All of counsel‘s arguments regarding the admissibility of Exhibit 2, the Government‘s burden of proof, and the complaints regarding fair hearing and due process were made and rejected in Pereira v. Murff, 169 F. Supp. 81 (D.C. N.Y., 1958), and Vlisidis v. Holland, 150 F. Supp. 678 (D.C. Pa., 1957). The latter case particularly briefs exhaustively the issues of the civil nature of deportation proceedings, adverse inferences from silence, and proof from official records. Pereira and Vlisidis were both alien seamen who jumped ship in the United States, who gave preliminary statements to immigrant inspectors, and who acquired counsel for hearings, following which they stood mute. On appeal they claimed that they had not been given due process and a fair hearing. Vlisidis quotes from Williams v. Butterfield, 145 F. Supp. 567 (D.C. Mich., 1956), as follows:
The concept of due process is, of course, applicable to such a proceeding, but it does not necessarily embrace judicial rules of evidence. The plaintiff was afforded a hearing before the proper administrative agency. He was given an
opportunity to testify and present evidence. He declined to exercise his right in this regard.
Respondent has not denied that he is an alien, nor has he asserted that he is lawfully in this country. To paraphrase Vlisidis, the alien who stands mute at his hearing stands in no better position than that of an alien who chooses to testify. Sooner or later he must show his right to stay in the United States, or he must depart.
The trial attorney for the Immigration and Naturalization Service offered in evidence the passport alleged to be respondent‘s, and containing some of the same information as that set forth in Exhibit 2. The special inquiry officer refused to accept the passport in evidence. In Pereira v.
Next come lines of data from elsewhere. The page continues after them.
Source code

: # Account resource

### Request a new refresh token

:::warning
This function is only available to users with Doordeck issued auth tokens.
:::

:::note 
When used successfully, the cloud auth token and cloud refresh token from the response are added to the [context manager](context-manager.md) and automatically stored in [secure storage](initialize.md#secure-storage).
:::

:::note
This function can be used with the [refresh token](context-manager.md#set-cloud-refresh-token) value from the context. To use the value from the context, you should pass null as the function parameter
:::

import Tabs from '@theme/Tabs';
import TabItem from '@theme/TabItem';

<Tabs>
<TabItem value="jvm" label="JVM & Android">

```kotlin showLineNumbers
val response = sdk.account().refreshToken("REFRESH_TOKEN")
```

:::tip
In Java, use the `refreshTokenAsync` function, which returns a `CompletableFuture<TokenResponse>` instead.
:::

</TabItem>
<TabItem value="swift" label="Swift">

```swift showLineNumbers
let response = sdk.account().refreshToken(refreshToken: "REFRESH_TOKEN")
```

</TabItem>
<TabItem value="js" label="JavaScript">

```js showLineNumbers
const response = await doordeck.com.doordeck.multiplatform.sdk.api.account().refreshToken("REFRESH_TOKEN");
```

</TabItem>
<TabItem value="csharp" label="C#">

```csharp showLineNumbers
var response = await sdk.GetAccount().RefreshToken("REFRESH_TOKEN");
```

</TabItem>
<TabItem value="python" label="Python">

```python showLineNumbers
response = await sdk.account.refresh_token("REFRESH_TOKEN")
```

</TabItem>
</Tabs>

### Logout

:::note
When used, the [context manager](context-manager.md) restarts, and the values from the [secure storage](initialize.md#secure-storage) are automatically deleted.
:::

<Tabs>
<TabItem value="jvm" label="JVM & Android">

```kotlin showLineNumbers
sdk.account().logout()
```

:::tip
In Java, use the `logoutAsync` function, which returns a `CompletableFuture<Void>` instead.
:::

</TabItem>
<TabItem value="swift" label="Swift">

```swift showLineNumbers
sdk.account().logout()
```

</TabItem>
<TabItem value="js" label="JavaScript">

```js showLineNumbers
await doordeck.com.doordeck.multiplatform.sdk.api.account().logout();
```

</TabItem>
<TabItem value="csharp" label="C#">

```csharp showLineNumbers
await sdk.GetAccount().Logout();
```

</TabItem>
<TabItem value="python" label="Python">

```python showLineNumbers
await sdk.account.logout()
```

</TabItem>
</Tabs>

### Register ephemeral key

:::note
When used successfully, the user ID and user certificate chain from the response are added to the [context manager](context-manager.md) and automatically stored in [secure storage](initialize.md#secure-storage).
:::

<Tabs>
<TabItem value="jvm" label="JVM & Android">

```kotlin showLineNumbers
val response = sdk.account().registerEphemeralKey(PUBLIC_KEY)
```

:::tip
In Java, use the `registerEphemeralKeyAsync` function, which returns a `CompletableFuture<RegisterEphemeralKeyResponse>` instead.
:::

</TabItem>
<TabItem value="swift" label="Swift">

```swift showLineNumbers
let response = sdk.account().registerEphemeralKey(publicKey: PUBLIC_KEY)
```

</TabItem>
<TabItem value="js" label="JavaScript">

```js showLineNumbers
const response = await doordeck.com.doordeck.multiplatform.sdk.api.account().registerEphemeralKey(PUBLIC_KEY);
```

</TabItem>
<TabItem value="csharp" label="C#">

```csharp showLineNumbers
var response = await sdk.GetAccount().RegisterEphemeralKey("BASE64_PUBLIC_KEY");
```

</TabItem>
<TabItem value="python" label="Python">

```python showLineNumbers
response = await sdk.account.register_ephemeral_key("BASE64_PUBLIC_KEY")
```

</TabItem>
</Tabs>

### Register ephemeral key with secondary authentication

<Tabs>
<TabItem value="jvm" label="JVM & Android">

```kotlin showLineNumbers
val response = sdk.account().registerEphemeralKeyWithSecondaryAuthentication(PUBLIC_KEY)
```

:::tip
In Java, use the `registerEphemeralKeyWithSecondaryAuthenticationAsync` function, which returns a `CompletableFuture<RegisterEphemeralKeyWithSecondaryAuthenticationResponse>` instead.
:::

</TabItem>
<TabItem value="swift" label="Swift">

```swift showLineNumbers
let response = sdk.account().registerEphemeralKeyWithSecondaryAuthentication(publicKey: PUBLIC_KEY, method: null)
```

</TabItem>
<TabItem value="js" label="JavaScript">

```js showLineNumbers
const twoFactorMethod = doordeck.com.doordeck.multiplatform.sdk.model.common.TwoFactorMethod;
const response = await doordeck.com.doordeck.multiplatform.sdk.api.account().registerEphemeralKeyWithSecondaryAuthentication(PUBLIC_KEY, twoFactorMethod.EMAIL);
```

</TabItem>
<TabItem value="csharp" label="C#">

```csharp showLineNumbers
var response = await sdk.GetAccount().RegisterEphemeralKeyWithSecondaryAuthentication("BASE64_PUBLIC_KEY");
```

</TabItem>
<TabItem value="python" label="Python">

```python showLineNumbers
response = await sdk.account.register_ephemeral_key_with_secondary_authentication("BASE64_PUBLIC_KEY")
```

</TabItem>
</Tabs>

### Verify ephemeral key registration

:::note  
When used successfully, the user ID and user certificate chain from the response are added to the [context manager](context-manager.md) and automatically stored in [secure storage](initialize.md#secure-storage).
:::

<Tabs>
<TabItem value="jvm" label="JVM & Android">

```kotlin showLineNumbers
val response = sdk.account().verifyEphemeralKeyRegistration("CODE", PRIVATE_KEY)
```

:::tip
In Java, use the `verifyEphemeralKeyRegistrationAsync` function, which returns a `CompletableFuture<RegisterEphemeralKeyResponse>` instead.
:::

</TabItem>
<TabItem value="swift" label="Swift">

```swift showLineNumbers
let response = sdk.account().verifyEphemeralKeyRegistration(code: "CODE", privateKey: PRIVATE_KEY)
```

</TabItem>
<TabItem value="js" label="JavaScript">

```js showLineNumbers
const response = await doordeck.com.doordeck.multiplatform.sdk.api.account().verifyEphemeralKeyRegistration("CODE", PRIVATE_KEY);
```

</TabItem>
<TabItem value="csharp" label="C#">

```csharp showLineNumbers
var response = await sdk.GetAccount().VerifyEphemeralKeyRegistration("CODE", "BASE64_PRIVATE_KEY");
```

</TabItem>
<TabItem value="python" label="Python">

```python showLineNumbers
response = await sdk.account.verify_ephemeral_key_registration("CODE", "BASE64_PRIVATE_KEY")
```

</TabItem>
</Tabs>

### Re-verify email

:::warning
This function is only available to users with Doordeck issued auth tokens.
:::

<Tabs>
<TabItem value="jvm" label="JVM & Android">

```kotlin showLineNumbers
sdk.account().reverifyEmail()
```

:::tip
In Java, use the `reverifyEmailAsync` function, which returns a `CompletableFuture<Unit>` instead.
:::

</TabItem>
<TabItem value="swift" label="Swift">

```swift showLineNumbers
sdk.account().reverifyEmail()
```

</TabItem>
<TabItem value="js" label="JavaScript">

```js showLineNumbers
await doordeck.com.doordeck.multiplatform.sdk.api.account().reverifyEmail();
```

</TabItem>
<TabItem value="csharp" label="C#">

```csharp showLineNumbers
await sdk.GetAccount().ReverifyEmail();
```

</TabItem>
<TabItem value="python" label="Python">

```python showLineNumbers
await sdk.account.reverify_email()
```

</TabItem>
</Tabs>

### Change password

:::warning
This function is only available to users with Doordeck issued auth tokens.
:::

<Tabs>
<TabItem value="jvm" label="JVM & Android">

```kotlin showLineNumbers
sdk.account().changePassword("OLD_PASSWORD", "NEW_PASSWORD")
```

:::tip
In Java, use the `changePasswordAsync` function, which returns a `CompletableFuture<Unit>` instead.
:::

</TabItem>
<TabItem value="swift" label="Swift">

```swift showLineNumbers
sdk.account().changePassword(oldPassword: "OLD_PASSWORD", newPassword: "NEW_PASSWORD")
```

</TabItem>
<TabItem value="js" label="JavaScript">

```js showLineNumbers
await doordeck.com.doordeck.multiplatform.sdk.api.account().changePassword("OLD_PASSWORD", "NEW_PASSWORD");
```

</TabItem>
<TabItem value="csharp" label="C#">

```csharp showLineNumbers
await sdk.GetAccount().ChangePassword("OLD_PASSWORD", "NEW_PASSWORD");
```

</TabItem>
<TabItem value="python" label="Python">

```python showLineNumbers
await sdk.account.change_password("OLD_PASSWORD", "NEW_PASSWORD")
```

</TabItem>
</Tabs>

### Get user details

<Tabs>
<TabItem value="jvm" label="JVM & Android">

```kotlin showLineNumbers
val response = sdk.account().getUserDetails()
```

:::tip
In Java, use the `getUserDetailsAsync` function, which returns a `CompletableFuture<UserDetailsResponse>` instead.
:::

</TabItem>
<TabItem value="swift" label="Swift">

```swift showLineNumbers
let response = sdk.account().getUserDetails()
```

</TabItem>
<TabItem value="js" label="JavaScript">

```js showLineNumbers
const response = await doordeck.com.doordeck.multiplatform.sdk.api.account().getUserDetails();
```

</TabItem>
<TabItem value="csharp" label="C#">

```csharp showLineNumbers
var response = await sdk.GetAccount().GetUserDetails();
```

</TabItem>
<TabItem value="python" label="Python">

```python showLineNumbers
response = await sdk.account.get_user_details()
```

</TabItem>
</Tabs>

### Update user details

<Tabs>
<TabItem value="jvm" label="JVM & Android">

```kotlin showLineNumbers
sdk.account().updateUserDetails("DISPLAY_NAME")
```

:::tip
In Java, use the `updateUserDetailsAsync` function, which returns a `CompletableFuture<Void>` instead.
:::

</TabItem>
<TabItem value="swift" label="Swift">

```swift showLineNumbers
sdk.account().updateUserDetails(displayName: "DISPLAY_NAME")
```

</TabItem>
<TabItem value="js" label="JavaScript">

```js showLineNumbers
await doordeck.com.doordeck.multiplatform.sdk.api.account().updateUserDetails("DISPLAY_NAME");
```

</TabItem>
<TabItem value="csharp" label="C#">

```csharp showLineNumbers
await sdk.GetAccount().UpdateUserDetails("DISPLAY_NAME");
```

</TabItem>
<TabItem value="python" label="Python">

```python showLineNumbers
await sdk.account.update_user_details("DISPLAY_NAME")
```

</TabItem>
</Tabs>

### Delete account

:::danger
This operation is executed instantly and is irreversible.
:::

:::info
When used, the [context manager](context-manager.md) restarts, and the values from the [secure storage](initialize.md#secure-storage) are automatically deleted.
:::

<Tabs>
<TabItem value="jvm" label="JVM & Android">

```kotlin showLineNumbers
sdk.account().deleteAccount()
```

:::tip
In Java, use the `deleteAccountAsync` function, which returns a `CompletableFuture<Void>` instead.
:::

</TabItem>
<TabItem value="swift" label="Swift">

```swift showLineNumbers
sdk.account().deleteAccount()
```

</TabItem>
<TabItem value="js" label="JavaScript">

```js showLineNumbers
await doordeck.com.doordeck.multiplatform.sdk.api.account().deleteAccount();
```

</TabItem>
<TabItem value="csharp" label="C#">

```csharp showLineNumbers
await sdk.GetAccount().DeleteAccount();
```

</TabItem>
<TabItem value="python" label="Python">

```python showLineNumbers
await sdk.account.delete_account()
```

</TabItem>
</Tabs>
Murff, supra, this Board disregarded a passport offered under similar circumstances, but the court stated, “I find that the passport was also properly introduced into evidence“. Since the special inquiry officer declined to admit the passport, of course, it is not in evidence here.
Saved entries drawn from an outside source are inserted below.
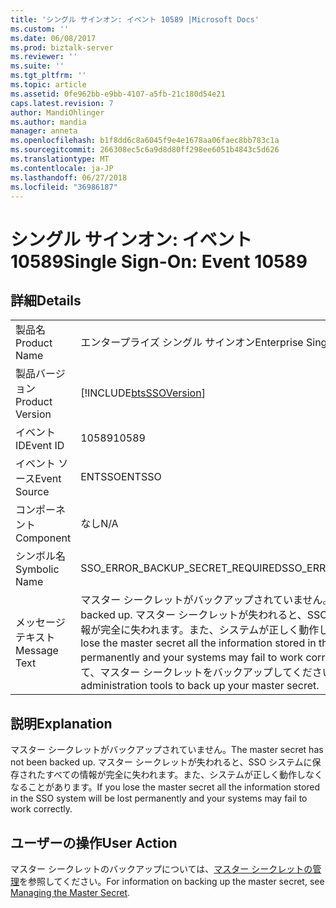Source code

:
 ```yaml
---
title: 'シングル サインオン: イベント 10589 |Microsoft Docs'
ms.custom: ''
ms.date: 06/08/2017
ms.prod: biztalk-server
ms.reviewer: ''
ms.suite: ''
ms.tgt_pltfrm: ''
ms.topic: article
ms.assetid: 0fe962bb-e9bb-4107-a5fb-21c180d54e21
caps.latest.revision: 7
author: MandiOhlinger
ms.author: mandia
manager: anneta
ms.openlocfilehash: b1f8dd6c8a6045f9e4e1678aa06faec8bb783c1a
ms.sourcegitcommit: 266308ec5c6a9d8d80ff298ee6051b4843c5d626
ms.translationtype: MT
ms.contentlocale: ja-JP
ms.lasthandoff: 06/27/2018
ms.locfileid: "36986187"
---
```

# <a name="single-sign-on-event-10589"></a><span data-ttu-id="a6cdf-102">シングル サインオン: イベント 10589</span><span class="sxs-lookup"><span data-stu-id="a6cdf-102">Single Sign-On: Event 10589</span></span>
## <a name="details"></a><span data-ttu-id="a6cdf-103">詳細</span><span class="sxs-lookup"><span data-stu-id="a6cdf-103">Details</span></span>  
  
|                 |                                                                                                                                                                                                                                                                   |
|-----------------|-------------------------------------------------------------------------------------------------------------------------------------------------------------------------------------------------------------------------------------------------------------------|
|  <span data-ttu-id="a6cdf-104">製品名</span><span class="sxs-lookup"><span data-stu-id="a6cdf-104">Product Name</span></span>   |                                                                                                                     <span data-ttu-id="a6cdf-105">エンタープライズ シングル サインオン</span><span class="sxs-lookup"><span data-stu-id="a6cdf-105">Enterprise Single Sign-On</span></span>                                                                                                                     |
| <span data-ttu-id="a6cdf-106">製品バージョン</span><span class="sxs-lookup"><span data-stu-id="a6cdf-106">Product Version</span></span> |                                                                                                    [!INCLUDE[btsSSOVersion](../includes/btsssoversion-md.md)]                                                                                                     |
|    <span data-ttu-id="a6cdf-107">イベント ID</span><span class="sxs-lookup"><span data-stu-id="a6cdf-107">Event ID</span></span>     |                                                                                                                               <span data-ttu-id="a6cdf-108">10589</span><span class="sxs-lookup"><span data-stu-id="a6cdf-108">10589</span></span>                                                                                                                               |
|  <span data-ttu-id="a6cdf-109">イベント ソース</span><span class="sxs-lookup"><span data-stu-id="a6cdf-109">Event Source</span></span>   |                                                                                                                              <span data-ttu-id="a6cdf-110">ENTSSO</span><span class="sxs-lookup"><span data-stu-id="a6cdf-110">ENTSSO</span></span>                                                                                                                               |
|    <span data-ttu-id="a6cdf-111">コンポーネント</span><span class="sxs-lookup"><span data-stu-id="a6cdf-111">Component</span></span>    |                                                                                                                                <span data-ttu-id="a6cdf-112">なし</span><span class="sxs-lookup"><span data-stu-id="a6cdf-112">N/A</span></span>                                                                                                                                |
|  <span data-ttu-id="a6cdf-113">シンボル名</span><span class="sxs-lookup"><span data-stu-id="a6cdf-113">Symbolic Name</span></span>  |                                                                                                                 <span data-ttu-id="a6cdf-114">SSO_ERROR_BACKUP_SECRET_REQUIRED</span><span class="sxs-lookup"><span data-stu-id="a6cdf-114">SSO_ERROR_BACKUP_SECRET_REQUIRED</span></span>                                                                                                                  |
|  <span data-ttu-id="a6cdf-115">メッセージ テキスト</span><span class="sxs-lookup"><span data-stu-id="a6cdf-115">Message Text</span></span>   | <span data-ttu-id="a6cdf-116">マスター シークレットがバックアップされていません。</span><span class="sxs-lookup"><span data-stu-id="a6cdf-116">The master secret has not been backed up.</span></span> <span data-ttu-id="a6cdf-117">マスター シークレットが失われると、SSO システムに保存されたすべての情報が完全に失われます。また、システムが正しく動作しなくなることがあります。</span><span class="sxs-lookup"><span data-stu-id="a6cdf-117">If you lose the master secret all the information stored in the SSO system will be lost permanently and your systems may fail to work correctly.</span></span> <span data-ttu-id="a6cdf-118">SSO 管理ツールを使用して、マスター シークレットをバックアップしてください。</span><span class="sxs-lookup"><span data-stu-id="a6cdf-118">Please use the SSO administration tools to back up your master secret.</span></span> |
  
## <a name="explanation"></a><span data-ttu-id="a6cdf-119">説明</span><span class="sxs-lookup"><span data-stu-id="a6cdf-119">Explanation</span></span>  
 <span data-ttu-id="a6cdf-120">マスター シークレットがバックアップされていません。</span><span class="sxs-lookup"><span data-stu-id="a6cdf-120">The master secret has not been backed up.</span></span> <span data-ttu-id="a6cdf-121">マスター シークレットが失われると、SSO システムに保存されたすべての情報が完全に失われます。また、システムが正しく動作しなくなることがあります。</span><span class="sxs-lookup"><span data-stu-id="a6cdf-121">If you lose the master secret all the information stored in the SSO system will be lost permanently and your systems may fail to work correctly.</span></span>  
  
## <a name="user-action"></a><span data-ttu-id="a6cdf-122">ユーザーの操作</span><span class="sxs-lookup"><span data-stu-id="a6cdf-122">User Action</span></span>  
 <span data-ttu-id="a6cdf-123">マスター シークレットのバックアップについては、[マスター シークレットの管理](../core/managing-the-master-secret.md)を参照してください。</span><span class="sxs-lookup"><span data-stu-id="a6cdf-123">For information on backing up the master secret, see [Managing the Master Secret](../core/managing-the-master-secret.md).</span></span>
We find that the special inquiry officer‘s determination of deportability was based upon reasonable, substantial and probative evidence, and that respondent‘s assertions that the proceedings were improperly conducted, and that error was committed in the admission of evidence, are groundless. We find respondent to be an alien and deportable on the charge set forth in the order to show cause. The appeal will be dismissed.
ORDER: It is ordered that the appeal be and is hereby dismissed.